## ASSIGNMENT
In the listing below, the lines starting at the line with "Conducted regular meetings" and ending at the line with "Genres: drama, thriller, horror" are to be output verbatim. Images stay out of the copy.
************
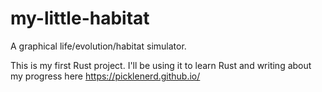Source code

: # my-little-habitat

A graphical life/evolution/habitat simulator.

This is my first Rust project.  I'll be using it to learn Rust and writing about my progress here https://picklenerd.github.io/

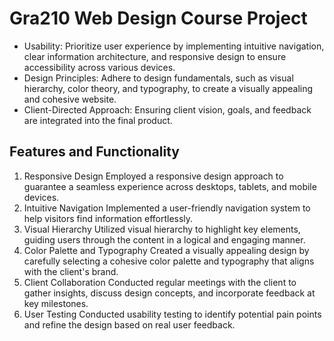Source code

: # Gra210 Web Design Course Project
+ Usability:
Prioritize user experience by implementing intuitive navigation, clear information architecture, and responsive design to ensure accessibility across various devices.
+ Design Principles:
Adhere to design fundamentals, such as visual hierarchy, color theory, and typography, to create a visually appealing and cohesive website.
+ Client-Directed Approach:
Ensuring client vision, goals, and feedback are integrated into the final product.

## Features and Functionality
1. Responsive Design
Employed a responsive design approach to guarantee a seamless experience across desktops, tablets, and mobile devices.
2. Intuitive Navigation
Implemented a user-friendly navigation system to help visitors find information effortlessly.
3. Visual Hierarchy
Utilized visual hierarchy to highlight key elements, guiding users through the content in a logical and engaging manner.
4. Color Palette and Typography
Created a visually appealing design by carefully selecting a cohesive color palette and typography that aligns with the client's brand.
5. Client Collaboration
Conducted regular meetings with the client to gather insights, discuss design concepts, and incorporate feedback at key milestones.
6. User Testing
Conducted usability testing to identify potential pain points and refine the design based on real user feedback.
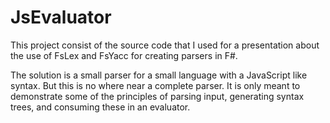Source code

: JsEvaluator
===========

This project consist of the source code that I used for a presentation about
the use of FsLex and FsYacc for creating parsers in F#.

The solution is a small parser for a small language with a JavaScript like
syntax. But this is no where near a complete parser. It is only meant to
demonstrate some of the principles of parsing input, generating syntax trees,
and consuming these in an evaluator.
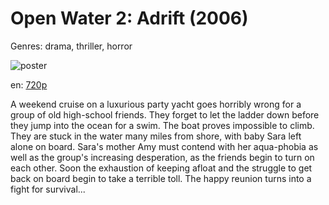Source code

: # Open Water 2: Adrift (2006)

Genres: drama, thriller, horror

![poster](http://image.tmdb.org/t/p/w500/50VKqxDhyREtk3ddufuDB0MqXCV.jpg)

en:
  [720p](magnet:?xt=urn:btih:CAC7A6AD488A56FE0EEA206BD9ADEC3A945DBC09&tr=udp://glotorrents.pw:6969/announce&tr=udp://tracker.opentrackr.org:1337/announce&tr=udp://torrent.gresille.org:80/announce&tr=udp://tracker.openbittorrent.com:80&tr=udp://tracker.coppersurfer.tk:6969&tr=udp://tracker.leechers-paradise.org:6969&tr=udp://p4p.arenabg.ch:1337&tr=udp://tracker.internetwarriors.net:1337)
  


A weekend cruise on a luxurious party yacht goes horribly wrong for a group of old high-school friends. They forget to let the ladder down before they jump into the ocean for a swim. The boat proves impossible to climb. They are stuck in the water many miles from shore, with baby Sara left alone on board. Sara's mother Amy must contend with her aqua-phobia as well as the group's increasing desperation, as the friends begin to turn on each other. Soon the exhaustion of keeping afloat and the struggle to get back on board begin to take a terrible toll. The happy reunion turns into a fight for survival...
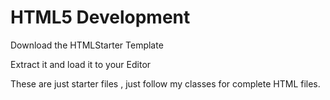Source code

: # HTML5 Development

Download the HTMLStarter Template

Extract it and load it to your Editor

These are just starter files , just follow my classes for complete HTML files.
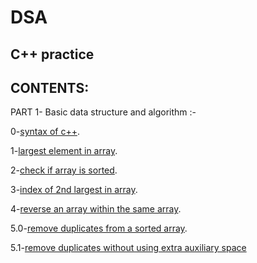 # DSA

## C++ practice 

## CONTENTS:

PART 1- Basic data structure and algorithm :-

0-[syntax of c++](0.syntex_1.cpp).

1-[largest element in array](1.largest_element_in_arr.cpp).

2-[check if array is sorted](2.check_if_arr_is_sorted.cpp).

3-[index of 2nd largest in array](3.index_of_2nd_largest_in_arr.cpp).

4-[reverse an array within the same array](4.reverse_an_arr_withinn_the-same_arr.cpp).

5.0-[remove duplicates from a sorted array](5.0.remove_duplicaes_from_a_sorted_arr.cpp).

5.1-[remove duplicates without using extra auxiliary space](5.1.remove_duplicates_without_using_extra_auxilary_space.cpp)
************
## RESPONSE
Conducted regular meetings with the client to gather insights, discuss design concepts, and incorporate feedback at key milestones.
6. User Testing
Conducted usability testing to identify potential pain points and refine the design based on real user feedback.
Source code

: JsEvaluator
===========

This project consist of the source code that I used for a presentation about
the use of FsLex and FsYacc for creating parsers in F#.

The solution is a small parser for a small language with a JavaScript like
syntax. But this is no where near a complete parser. It is only meant to
demonstrate some of the principles of parsing input, generating syntax trees,
and consuming these in an evaluator.
Source code

: # Open Water 2: Adrift (2006)

Genres: drama, thriller, horror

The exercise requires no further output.